I have a norton 4000/8000 grit waterstone that I use for most of my finer sharpening. It is a good stone, but requires soaking before using, needs frequent flattening, and you have to squirt water on it often when sharpening. I have made many messes on my bench while using the stone to sharpen and decided to try something else. Operating it at the sink makes the most sense. I had a long piece of UHMW plastic that would make a good starting point for a waterstone saddle.
The plastic is rigid, impervious to water, and left over from my table saw conversion (aka free). The tricky part was how to hold it down. I want it to be removable so screwing it down wasn’t an option. I went around and around thinking about it until I just printed something.
Two of these funny hook shapes sit really snugly on the top rim of my garage sink.
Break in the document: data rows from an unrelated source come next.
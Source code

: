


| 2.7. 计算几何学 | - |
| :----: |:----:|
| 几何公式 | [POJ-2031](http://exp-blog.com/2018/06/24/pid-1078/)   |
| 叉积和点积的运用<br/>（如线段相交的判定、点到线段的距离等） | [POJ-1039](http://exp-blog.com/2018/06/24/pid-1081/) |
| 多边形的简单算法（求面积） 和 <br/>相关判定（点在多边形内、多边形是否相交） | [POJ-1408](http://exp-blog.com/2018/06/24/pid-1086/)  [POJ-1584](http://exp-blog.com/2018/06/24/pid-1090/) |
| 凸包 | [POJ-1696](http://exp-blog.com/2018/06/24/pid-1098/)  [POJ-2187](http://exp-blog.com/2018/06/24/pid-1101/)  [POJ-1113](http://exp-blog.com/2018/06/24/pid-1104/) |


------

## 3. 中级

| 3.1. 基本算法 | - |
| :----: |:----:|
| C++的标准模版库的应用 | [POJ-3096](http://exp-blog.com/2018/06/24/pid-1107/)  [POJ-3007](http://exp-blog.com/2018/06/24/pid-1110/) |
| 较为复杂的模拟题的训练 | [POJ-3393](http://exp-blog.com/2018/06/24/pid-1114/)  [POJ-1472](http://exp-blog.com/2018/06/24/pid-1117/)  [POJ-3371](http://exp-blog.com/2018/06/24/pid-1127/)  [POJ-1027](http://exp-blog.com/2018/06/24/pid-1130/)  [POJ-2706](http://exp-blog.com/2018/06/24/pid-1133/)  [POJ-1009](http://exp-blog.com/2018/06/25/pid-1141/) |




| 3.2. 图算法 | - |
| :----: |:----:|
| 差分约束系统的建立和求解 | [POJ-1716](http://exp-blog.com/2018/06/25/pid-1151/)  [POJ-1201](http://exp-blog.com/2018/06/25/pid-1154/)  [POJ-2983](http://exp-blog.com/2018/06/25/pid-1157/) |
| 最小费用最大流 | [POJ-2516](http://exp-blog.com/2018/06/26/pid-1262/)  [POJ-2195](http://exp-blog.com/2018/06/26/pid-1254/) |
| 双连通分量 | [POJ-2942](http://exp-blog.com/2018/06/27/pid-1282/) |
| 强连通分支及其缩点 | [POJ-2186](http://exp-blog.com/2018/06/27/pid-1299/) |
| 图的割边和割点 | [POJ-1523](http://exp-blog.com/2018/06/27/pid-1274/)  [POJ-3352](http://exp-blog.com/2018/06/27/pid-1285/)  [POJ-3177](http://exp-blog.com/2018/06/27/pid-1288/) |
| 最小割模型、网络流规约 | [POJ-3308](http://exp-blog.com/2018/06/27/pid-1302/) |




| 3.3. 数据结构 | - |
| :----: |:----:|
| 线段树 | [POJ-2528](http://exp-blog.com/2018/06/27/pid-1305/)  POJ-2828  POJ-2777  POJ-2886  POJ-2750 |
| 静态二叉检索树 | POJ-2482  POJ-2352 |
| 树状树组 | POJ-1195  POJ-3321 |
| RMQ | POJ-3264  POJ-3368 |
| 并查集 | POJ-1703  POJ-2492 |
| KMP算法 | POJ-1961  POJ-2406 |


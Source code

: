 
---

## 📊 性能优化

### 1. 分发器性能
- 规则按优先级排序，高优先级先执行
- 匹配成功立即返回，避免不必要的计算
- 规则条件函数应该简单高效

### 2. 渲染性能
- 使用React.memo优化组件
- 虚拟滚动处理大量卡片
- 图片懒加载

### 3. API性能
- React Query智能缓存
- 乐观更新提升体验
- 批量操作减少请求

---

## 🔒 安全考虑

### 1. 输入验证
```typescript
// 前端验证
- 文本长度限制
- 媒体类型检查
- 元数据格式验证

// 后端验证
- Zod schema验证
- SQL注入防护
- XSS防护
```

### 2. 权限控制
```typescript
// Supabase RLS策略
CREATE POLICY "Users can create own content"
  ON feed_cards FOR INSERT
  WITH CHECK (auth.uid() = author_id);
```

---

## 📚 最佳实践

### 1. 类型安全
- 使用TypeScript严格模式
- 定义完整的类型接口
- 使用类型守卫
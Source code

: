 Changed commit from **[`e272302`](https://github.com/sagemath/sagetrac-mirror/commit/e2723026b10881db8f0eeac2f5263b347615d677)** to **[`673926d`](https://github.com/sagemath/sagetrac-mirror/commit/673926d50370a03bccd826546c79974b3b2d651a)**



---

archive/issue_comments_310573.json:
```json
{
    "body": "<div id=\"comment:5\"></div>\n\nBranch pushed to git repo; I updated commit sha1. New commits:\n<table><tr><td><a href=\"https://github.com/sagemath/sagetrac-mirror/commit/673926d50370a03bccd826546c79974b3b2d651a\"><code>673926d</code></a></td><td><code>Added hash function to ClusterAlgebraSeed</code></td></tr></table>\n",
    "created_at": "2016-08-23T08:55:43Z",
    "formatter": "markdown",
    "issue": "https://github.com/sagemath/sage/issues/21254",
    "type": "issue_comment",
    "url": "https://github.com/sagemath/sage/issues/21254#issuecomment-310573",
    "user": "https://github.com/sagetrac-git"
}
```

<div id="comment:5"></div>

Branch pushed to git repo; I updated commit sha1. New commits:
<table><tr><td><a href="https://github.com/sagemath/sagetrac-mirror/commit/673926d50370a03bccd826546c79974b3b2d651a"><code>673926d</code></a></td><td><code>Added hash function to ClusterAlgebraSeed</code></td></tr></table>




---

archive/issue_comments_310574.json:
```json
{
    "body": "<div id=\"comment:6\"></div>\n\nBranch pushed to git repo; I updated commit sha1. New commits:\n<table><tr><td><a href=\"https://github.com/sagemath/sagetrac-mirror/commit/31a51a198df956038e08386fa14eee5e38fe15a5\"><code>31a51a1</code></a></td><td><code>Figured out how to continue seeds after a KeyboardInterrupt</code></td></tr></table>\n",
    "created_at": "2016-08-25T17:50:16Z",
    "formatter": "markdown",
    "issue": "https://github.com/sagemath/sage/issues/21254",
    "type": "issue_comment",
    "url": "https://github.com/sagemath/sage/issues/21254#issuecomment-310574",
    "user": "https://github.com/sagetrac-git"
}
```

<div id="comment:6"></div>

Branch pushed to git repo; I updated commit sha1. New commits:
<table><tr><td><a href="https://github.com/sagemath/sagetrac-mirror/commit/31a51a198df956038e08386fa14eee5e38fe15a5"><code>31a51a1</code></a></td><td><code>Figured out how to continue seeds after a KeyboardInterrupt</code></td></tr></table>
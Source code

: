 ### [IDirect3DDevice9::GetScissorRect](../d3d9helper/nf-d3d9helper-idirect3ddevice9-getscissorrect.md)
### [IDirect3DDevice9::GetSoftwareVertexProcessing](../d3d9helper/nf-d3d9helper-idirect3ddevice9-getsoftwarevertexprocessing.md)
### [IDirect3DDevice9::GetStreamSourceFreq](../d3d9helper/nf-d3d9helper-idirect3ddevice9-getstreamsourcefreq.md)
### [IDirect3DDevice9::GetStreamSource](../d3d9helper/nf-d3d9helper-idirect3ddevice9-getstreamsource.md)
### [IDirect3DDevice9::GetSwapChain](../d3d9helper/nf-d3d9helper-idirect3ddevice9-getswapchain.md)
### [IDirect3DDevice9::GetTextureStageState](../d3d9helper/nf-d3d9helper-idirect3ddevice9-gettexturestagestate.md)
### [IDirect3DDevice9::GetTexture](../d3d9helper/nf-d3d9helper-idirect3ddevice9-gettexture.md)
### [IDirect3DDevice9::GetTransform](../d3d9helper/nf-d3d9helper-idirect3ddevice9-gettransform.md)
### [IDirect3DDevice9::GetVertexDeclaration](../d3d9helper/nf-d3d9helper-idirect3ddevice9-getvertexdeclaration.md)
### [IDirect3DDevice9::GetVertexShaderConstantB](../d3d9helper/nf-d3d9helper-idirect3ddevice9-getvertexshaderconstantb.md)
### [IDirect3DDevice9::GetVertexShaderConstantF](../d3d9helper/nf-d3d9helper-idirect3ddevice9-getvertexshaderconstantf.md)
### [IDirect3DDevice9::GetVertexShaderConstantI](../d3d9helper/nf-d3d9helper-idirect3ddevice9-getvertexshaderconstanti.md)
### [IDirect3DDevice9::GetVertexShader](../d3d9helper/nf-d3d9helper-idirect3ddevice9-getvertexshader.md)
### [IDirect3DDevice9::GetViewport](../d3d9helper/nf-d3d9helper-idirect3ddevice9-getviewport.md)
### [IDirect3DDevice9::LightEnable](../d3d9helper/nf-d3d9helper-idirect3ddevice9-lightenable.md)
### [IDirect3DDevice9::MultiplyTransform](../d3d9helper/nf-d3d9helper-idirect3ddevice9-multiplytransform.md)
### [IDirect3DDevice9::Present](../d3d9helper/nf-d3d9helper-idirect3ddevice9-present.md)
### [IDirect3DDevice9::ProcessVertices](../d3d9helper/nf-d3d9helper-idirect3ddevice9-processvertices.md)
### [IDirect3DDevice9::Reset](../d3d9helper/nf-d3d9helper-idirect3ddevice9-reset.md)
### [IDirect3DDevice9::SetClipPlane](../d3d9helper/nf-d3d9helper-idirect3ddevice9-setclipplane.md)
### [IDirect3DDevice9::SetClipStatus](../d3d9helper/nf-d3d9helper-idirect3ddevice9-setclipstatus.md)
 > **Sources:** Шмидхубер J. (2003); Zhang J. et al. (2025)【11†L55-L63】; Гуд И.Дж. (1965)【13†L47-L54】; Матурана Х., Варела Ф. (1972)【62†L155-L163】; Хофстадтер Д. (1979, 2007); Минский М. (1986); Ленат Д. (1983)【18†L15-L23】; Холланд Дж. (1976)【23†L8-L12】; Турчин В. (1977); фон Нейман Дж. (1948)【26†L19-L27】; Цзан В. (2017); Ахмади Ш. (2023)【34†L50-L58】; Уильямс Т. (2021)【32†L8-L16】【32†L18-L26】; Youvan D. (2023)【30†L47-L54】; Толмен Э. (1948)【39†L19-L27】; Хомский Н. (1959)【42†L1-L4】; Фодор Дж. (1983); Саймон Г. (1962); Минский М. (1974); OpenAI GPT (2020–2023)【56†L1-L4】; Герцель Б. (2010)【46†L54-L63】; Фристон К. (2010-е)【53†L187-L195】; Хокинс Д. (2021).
A dab of hot glue on top held the plastic plank in place temporarily. I flipped it over and screwed the hooks on from the under side. You can screw into UHMW plastic, but you want to pre-drill and not over tighten.
With a really solid platform established I printed some cleats to keep the stone in place. I used the same hot glue trick to tack the cleats so I could drill and screw them without any sliding around.
I have used this a few times since making the saddle and it works well. I might add some kind of lip to keep sprayed water and swarf from dripping outside of the sink. Otherwise this keeps the waterstone in its natural aquatic environment.
While I was working on all of that I printed a rag hook that clips on under the lip of the sink to keep an old shirt nearby but out of the way for drying hands. Printing fixes everything.